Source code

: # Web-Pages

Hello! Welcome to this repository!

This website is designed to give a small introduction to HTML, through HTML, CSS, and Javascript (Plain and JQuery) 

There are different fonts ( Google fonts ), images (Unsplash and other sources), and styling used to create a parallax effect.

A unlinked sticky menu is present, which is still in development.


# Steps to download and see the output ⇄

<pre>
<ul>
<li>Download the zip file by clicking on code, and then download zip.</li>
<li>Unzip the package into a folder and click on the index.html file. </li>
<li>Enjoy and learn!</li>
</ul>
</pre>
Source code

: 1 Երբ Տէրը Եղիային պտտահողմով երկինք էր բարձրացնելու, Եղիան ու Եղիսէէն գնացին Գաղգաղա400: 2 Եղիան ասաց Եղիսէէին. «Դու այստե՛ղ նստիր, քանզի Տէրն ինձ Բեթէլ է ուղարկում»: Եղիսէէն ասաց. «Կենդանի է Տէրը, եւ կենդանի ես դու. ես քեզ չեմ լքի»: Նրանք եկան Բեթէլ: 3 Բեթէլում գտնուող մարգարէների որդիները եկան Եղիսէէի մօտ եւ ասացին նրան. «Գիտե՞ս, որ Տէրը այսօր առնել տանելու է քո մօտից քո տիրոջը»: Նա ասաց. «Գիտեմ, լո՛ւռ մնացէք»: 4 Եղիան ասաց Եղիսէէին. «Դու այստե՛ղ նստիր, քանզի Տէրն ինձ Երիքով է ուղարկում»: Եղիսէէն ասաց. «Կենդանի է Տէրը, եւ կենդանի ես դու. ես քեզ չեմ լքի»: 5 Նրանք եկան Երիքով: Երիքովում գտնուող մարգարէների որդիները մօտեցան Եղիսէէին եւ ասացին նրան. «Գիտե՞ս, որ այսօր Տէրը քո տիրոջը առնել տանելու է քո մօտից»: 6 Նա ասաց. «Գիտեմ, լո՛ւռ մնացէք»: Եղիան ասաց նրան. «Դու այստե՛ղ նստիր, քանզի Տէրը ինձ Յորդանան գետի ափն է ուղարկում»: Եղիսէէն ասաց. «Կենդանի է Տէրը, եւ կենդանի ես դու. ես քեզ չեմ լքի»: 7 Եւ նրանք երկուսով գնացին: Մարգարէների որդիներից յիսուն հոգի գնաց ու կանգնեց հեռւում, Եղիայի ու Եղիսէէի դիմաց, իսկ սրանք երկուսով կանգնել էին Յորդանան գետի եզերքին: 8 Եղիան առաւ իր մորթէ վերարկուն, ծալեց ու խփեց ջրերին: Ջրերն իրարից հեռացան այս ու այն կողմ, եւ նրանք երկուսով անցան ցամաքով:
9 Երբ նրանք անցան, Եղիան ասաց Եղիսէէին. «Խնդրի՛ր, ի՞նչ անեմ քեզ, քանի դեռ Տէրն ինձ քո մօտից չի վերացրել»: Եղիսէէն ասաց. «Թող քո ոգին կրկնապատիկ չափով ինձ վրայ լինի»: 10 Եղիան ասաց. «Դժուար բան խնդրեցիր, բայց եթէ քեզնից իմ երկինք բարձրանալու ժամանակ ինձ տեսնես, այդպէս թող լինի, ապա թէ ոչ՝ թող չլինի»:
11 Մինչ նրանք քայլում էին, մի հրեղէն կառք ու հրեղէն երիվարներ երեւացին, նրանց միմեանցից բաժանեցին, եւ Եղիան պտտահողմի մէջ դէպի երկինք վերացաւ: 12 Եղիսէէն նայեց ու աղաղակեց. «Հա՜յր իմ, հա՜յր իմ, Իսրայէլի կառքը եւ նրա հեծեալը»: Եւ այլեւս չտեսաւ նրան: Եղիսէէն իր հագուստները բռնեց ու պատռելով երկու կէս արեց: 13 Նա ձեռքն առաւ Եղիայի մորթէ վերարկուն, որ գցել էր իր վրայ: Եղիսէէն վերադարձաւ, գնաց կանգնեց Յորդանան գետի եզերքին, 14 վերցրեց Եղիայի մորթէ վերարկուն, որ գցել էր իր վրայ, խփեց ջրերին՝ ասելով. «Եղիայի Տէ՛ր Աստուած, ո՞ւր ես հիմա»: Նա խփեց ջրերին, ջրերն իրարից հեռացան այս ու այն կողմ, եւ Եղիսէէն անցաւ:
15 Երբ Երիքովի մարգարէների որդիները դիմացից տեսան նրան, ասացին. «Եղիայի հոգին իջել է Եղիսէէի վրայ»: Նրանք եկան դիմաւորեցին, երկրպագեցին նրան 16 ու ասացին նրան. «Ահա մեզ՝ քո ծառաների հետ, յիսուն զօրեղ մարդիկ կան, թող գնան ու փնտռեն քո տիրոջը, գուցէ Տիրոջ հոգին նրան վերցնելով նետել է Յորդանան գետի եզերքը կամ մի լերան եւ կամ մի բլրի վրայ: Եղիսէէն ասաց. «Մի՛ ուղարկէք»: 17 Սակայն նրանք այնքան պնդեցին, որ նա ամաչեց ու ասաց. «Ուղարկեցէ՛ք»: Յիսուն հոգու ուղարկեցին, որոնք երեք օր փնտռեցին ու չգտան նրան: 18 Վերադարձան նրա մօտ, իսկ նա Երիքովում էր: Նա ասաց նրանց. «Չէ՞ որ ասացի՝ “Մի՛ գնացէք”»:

________________________

▸ Problem description: Taking the entries above, restate exactly those lines that fall between the line with "# Steps to download and see the output ⇄" and the line with "Երբ Տէրը Եղիային", keeping both of those lines too.

▸ Written response:
# Steps to download and see the output ⇄

<pre>
<ul>
<li>Download the zip file by clicking on code, and then download zip.</li>
<li>Unzip the package into a folder and click on the index.html file. </li>
<li>Enjoy and learn!</li>
</ul>
</pre>
Source code

: 1 Երբ Տէրը Եղիային պտտահողմով երկինք էր բարձրացնելու, Եղիան ու Եղիսէէն գնացին Գաղգաղա400: 2 Եղիան ասաց Եղիսէէին. «Դու այստե՛ղ նստիր, քանզի Տէրն ինձ Բեթէլ է ուղարկում»: Եղիսէէն ասաց. «Կենդանի է Տէրը, եւ կենդանի ես դու. ես քեզ չեմ լքի»: Նրանք եկան Բեթէլ: 3 Բեթէլում գտնուող մարգարէների որդիները եկան Եղիսէէի մօտ եւ ասացին նրան. «Գիտե՞ս, որ Տէրը այսօր առնել տանելու է քո մօտից քո տիրոջը»: Նա ասաց. «Գիտեմ, լո՛ւռ մնացէք»: 4 Եղիան ասաց Եղիսէէին. «Դու այստե՛ղ նստիր, քանզի Տէրն ինձ Երիքով է ուղարկում»: Եղիսէէն ասաց. «Կենդանի է Տէրը, եւ կենդանի ես դու. ես քեզ չեմ լքի»: 5 Նրանք եկան Երիքով: Երիքովում գտնուող մարգարէների որդիները մօտեցան Եղիսէէին եւ ասացին նրան. «Գիտե՞ս, որ այսօր Տէրը քո տիրոջը առնել տանելու է քո մօտից»: 6 Նա ասաց. «Գիտեմ, լո՛ւռ մնացէք»: Եղիան ասաց նրան. «Դու այստե՛ղ նստիր, քանզի Տէրը ինձ Յորդանան գետի ափն է ուղարկում»: Եղիսէէն ասաց. «Կենդանի է Տէրը, եւ կենդանի ես դու. ես քեզ չեմ լքի»: 7 Եւ նրանք երկուսով գնացին: Մարգարէների որդիներից յիսուն հոգի գնաց ու կանգնեց հեռւում, Եղիայի ու Եղիսէէի դիմաց, իսկ սրանք երկուսով կանգնել էին Յորդանան գետի եզերքին: 8 Եղիան առաւ իր մորթէ վերարկուն, ծալեց ու խփեց ջրերին: Ջրերն իրարից հեռացան այս ու այն կողմ, եւ նրանք երկուսով անցան ցամաքով:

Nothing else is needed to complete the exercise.